Ces mots de Goethe me semblent indiquer d’une façon frappante l’écueil sur lequel viennent échouer d’ordinaire les éditeurs de poésies. Est-il possible de commenter une poésie sans altérer en rien les éléments les plus intimes de sa fragile existence ? C’est là une question.

Lorsque je le quittai, il me donna les feuilles de l’Art et l’Antiquité, pour que je pusse chez moi relire à loisir son poëme. Il me donna aussi les Roses d’Orient[1], de Rückert, poëte qu’il semble tenir très-haut et dont il a le meilleur espoir.

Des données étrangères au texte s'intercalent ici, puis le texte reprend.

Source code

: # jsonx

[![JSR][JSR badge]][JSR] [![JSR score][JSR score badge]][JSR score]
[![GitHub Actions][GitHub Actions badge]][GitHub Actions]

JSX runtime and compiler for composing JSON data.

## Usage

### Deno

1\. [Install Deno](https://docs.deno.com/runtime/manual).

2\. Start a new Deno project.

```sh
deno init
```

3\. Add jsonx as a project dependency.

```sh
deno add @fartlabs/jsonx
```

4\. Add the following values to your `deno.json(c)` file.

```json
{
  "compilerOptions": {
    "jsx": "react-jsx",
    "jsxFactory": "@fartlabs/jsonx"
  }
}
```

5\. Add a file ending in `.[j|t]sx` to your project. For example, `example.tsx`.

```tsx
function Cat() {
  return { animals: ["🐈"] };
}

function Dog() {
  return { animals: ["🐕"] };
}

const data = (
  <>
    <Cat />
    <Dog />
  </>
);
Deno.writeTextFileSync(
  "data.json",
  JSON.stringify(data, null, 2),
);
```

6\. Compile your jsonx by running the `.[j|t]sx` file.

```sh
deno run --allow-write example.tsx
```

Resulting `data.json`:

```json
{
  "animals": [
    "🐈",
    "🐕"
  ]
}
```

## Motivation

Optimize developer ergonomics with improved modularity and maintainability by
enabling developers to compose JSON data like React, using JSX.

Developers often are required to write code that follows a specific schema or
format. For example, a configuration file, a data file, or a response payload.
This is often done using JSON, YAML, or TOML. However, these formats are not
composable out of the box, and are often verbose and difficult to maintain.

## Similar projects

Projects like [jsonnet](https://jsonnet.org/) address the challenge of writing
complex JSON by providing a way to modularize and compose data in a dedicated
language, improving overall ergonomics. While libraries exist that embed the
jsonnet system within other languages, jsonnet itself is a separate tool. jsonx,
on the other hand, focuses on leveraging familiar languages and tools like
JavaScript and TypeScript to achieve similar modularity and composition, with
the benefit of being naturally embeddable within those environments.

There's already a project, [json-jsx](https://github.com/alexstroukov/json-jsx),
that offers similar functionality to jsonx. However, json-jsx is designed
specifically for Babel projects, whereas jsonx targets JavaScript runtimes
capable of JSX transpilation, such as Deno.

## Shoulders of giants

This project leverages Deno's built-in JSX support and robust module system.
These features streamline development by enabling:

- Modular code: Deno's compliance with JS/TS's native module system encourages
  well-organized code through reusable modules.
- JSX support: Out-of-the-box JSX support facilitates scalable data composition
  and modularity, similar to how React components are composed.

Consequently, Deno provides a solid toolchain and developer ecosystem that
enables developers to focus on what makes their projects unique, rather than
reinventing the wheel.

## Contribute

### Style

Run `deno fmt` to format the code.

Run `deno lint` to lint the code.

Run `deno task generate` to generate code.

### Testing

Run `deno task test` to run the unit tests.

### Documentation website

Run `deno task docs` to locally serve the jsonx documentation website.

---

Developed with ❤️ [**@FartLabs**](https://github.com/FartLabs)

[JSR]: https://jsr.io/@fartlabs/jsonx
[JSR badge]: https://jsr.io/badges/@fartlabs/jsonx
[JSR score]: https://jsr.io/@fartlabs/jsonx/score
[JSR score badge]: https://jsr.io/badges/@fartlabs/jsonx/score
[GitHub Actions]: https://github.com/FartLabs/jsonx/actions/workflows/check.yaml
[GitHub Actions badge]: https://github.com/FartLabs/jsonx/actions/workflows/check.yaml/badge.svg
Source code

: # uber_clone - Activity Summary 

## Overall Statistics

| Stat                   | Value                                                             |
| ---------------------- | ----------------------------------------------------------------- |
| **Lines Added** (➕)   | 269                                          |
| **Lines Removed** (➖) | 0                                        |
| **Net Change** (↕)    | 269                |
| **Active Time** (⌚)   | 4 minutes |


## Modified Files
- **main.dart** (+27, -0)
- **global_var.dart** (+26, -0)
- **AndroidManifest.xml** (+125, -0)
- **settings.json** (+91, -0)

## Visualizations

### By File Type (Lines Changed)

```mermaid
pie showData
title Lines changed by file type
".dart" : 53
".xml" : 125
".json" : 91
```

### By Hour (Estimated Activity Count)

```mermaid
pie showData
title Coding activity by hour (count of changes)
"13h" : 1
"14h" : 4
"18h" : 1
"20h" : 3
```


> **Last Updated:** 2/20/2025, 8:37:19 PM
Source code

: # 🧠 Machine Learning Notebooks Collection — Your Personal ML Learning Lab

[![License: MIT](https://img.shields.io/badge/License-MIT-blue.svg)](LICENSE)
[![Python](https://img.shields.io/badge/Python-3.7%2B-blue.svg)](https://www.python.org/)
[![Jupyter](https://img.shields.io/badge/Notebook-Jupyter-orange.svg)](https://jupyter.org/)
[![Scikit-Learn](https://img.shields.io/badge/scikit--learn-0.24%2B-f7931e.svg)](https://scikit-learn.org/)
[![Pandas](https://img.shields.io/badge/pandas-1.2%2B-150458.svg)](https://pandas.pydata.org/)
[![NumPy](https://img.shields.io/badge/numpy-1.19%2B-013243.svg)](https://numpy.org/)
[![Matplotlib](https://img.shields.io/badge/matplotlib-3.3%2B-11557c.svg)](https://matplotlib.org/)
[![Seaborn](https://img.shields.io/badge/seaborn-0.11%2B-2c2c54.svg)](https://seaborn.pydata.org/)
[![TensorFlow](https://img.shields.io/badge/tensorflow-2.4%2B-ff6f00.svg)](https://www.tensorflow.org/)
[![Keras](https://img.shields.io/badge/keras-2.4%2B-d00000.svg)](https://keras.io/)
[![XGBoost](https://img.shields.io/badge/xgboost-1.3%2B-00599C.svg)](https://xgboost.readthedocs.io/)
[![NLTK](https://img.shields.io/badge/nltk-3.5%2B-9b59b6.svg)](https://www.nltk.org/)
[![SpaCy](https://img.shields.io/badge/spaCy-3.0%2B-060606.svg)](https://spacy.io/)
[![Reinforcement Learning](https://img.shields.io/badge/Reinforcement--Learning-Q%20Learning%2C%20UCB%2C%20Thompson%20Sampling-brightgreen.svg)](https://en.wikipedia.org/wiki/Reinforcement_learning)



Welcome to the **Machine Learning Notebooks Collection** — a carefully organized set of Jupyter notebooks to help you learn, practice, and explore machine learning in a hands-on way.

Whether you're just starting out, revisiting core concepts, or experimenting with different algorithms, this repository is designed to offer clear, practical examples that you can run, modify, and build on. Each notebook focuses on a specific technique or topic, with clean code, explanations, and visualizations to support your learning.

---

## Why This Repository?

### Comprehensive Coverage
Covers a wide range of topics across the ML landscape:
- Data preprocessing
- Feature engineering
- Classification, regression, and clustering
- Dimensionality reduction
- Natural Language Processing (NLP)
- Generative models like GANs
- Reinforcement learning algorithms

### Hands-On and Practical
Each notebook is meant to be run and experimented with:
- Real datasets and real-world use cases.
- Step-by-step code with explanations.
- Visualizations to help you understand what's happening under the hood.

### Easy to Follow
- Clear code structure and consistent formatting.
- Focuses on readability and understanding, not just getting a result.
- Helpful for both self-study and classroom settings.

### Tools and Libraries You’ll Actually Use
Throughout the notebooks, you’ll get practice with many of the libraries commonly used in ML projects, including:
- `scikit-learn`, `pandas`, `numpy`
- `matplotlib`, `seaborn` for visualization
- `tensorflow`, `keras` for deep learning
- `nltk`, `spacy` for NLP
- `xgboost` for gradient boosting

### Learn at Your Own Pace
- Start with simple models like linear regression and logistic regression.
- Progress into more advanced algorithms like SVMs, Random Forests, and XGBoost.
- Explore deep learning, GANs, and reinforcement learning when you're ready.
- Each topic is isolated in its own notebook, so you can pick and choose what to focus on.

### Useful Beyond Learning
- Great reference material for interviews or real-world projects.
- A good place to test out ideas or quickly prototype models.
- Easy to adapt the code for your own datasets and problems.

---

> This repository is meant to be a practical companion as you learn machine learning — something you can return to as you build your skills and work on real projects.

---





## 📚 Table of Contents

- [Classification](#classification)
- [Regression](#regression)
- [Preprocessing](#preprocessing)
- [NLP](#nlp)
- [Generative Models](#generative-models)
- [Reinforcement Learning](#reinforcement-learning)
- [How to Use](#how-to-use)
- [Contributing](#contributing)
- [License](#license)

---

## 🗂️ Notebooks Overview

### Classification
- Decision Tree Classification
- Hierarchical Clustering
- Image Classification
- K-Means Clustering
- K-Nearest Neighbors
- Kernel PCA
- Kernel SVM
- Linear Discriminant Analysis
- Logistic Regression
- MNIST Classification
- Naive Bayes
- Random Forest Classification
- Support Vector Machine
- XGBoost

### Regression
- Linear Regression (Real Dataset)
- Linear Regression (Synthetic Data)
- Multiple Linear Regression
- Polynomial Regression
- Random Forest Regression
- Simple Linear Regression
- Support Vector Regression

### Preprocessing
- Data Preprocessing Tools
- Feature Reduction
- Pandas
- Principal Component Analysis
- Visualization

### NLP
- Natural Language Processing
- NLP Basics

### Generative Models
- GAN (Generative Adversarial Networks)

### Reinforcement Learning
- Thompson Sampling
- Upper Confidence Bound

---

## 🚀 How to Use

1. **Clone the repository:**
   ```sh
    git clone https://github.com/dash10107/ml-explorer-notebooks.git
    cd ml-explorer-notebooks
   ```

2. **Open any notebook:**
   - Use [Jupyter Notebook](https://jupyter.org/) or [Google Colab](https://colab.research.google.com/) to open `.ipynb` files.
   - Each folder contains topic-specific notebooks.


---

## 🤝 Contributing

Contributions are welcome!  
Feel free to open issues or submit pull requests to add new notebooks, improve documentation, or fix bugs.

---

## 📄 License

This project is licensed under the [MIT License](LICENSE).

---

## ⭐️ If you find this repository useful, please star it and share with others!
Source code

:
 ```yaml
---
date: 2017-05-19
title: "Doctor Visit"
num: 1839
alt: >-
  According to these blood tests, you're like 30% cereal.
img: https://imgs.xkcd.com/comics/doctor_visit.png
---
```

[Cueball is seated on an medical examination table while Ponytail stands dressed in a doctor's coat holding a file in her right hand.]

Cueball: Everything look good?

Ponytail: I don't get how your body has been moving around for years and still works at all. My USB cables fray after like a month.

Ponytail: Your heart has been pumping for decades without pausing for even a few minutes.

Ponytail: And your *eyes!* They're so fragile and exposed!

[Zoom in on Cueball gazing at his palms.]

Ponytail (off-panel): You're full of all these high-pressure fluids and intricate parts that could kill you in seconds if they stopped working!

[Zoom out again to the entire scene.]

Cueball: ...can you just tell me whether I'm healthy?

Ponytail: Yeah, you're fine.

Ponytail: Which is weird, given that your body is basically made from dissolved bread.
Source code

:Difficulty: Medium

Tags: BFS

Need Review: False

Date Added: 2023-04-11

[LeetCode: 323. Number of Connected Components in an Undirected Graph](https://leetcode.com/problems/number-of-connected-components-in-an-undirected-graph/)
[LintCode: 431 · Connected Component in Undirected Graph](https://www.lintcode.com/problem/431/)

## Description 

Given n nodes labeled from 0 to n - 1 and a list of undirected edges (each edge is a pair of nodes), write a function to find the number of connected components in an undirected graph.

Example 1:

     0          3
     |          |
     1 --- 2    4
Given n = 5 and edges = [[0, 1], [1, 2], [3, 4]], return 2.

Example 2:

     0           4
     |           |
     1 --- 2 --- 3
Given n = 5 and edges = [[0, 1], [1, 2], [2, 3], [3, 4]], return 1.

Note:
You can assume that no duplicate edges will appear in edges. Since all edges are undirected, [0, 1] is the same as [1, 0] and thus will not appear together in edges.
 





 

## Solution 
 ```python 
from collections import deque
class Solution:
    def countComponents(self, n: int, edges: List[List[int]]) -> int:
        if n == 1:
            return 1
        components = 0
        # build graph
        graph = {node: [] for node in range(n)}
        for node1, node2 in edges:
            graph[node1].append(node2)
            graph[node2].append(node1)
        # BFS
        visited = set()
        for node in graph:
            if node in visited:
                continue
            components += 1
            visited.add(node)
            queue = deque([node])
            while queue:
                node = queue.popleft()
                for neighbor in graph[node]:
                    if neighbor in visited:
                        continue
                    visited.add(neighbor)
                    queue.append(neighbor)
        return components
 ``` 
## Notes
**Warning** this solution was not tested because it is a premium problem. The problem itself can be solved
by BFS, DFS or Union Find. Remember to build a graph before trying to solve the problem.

* Mardi, 11 novembre 1823.

Il y a eu petite soirée chez Goethe. Il souffre depuis longtemps, il avait les pieds enveloppés d’une couverture de laine qui l’a suivi partout depuis sa campagne en Champagne. À propos de cette couverture, il nous a raconté une anecdote de 1806. « Lorsque les Français occupaient Iéna, un prêtre de régiment français avait requis des tapisseries pour orner son autel. On lui avait fourni un très-beau morceau d’étoffe cramoisie, mais qui ne lui parut pas assez beau. Il se plaignit auprès de moi. — « Envoyez-moi cette étoffe, lui répondis-je, je verrai si je peux vous en faire donner une meilleure. » Nous avions alors une nouvelle pièce à donner au théâtre, je me servis de la belle étoffe rouge pour la toilette de mes acteurs. Quant à mon prêtre, il ne reçut rien du tout ; on l’oublia, et il aura bien fallu qu’il se passe de mon secours. »

  1. Les Roses d’Orient parurent en 1822. Elles ont été suscitées par le Divan de Goethe. Ce sont des Orientales allemandes.